Task prompt
Your reproduction of the entries should be exact and should contain no pictures.

Data shown
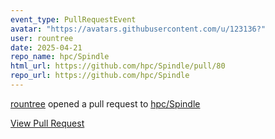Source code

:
 ```yaml
---
event_type: PullRequestEvent
avatar: "https://avatars.githubusercontent.com/u/123136?"
user: rountree
date: 2025-04-21
repo_name: hpc/Spindle
html_url: https://github.com/hpc/Spindle/pull/80
repo_url: https://github.com/hpc/Spindle
---
```


<a href='https://github.com/rountree' target='_blank'>rountree</a> opened a pull request to <a href='https://github.com/hpc/Spindle' target='_blank'>hpc/Spindle</a>

<a href='https://github.com/hpc/Spindle/pull/80' target='_blank'>View Pull Request</a>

Response to this exercise
Source code

:
 ```yaml
---
event_type: PullRequestEvent
avatar: "https://avatars.githubusercontent.com/u/123136?"
user: rountree
date: 2025-04-21
repo_name: hpc/Spindle
html_url: https://github.com/hpc/Spindle/pull/80
repo_url: https://github.com/hpc/Spindle
---
```


<a href='https://github.com/rountree' target='_blank'>rountree</a> opened a pull request to <a href='https://github.com/hpc/Spindle' target='_blank'>hpc/Spindle</a>

<a href='https://github.com/hpc/Spindle/pull/80' target='_blank'>View Pull Request</a>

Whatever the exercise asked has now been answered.